Among the entries below, which lines include the string "against"? Show each one.

^^^^

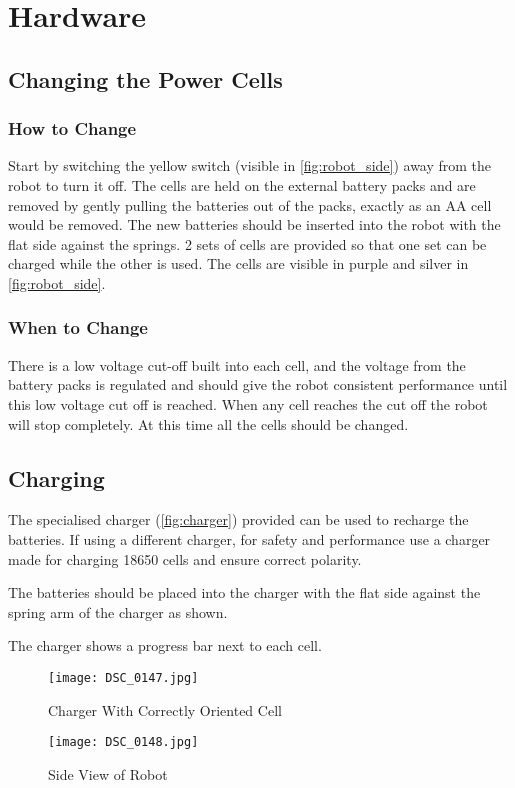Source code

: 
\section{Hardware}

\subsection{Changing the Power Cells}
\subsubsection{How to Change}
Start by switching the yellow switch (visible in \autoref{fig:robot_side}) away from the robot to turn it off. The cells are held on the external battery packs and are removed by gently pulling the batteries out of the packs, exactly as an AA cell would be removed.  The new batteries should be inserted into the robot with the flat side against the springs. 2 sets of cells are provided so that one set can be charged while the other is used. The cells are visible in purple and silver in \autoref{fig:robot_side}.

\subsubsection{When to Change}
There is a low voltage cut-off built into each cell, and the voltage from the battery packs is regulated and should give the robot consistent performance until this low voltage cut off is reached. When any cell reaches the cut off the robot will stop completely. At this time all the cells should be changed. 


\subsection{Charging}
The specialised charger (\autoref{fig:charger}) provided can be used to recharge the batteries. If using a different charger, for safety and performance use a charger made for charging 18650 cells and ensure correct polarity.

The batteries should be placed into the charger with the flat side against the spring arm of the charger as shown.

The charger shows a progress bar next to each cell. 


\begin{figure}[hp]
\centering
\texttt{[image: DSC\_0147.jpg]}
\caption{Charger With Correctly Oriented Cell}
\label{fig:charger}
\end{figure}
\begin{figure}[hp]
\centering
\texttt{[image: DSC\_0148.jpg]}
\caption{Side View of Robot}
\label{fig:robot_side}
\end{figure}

^^^^

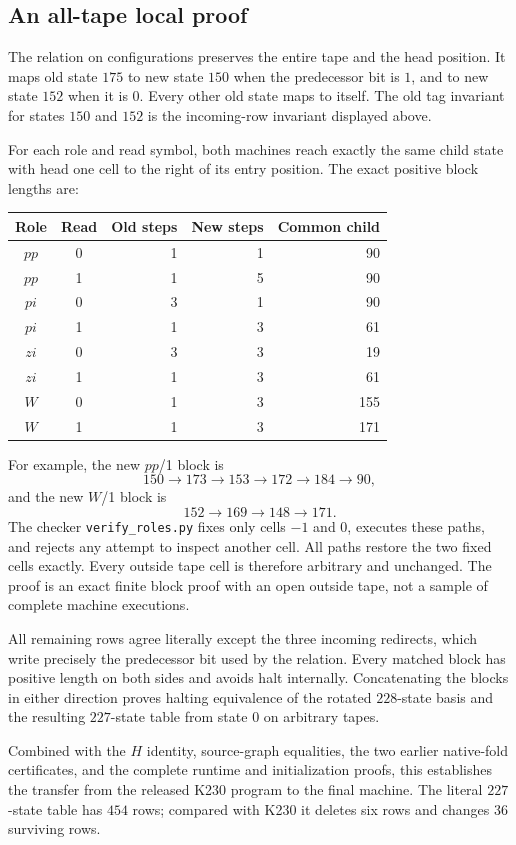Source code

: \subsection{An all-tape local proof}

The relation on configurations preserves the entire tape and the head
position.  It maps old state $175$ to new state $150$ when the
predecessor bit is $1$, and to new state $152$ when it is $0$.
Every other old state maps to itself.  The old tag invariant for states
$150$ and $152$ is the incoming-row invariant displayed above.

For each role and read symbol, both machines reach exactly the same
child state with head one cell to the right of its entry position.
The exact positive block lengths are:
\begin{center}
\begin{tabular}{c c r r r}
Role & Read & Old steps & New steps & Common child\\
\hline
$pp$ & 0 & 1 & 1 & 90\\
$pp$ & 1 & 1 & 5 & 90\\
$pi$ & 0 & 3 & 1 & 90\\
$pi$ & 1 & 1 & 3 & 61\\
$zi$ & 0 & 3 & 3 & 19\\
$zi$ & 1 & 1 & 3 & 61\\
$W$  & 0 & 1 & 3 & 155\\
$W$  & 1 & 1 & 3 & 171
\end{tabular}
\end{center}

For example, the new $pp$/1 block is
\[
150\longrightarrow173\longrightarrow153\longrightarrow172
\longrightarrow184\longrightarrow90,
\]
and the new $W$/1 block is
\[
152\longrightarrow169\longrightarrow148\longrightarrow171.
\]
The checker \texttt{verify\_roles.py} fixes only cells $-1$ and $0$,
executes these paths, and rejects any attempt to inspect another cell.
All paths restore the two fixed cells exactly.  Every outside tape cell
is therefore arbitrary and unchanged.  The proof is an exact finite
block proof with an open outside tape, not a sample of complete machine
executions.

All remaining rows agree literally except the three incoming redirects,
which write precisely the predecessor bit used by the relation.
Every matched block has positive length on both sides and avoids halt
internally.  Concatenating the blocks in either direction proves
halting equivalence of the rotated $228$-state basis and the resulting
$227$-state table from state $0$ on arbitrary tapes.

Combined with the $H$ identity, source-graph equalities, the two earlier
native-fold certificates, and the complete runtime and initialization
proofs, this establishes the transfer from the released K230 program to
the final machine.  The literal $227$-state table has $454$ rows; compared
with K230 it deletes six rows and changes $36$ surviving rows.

^^^^

EXPECTED ANSWER:
Start by switching the yellow switch (visible in \autoref{fig:robot_side}) away from the robot to turn it off. The cells are held on the external battery packs and are removed by gently pulling the batteries out of the packs, exactly as an AA cell would be removed.  The new batteries should be inserted into the robot with the flat side against the springs. 2 sets of cells are provided so that one set can be charged while the other is used. The cells are visible in purple and silver in \autoref{fig:robot_side}.
The batteries should be placed into the charger with the flat side against the spring arm of the charger as shown.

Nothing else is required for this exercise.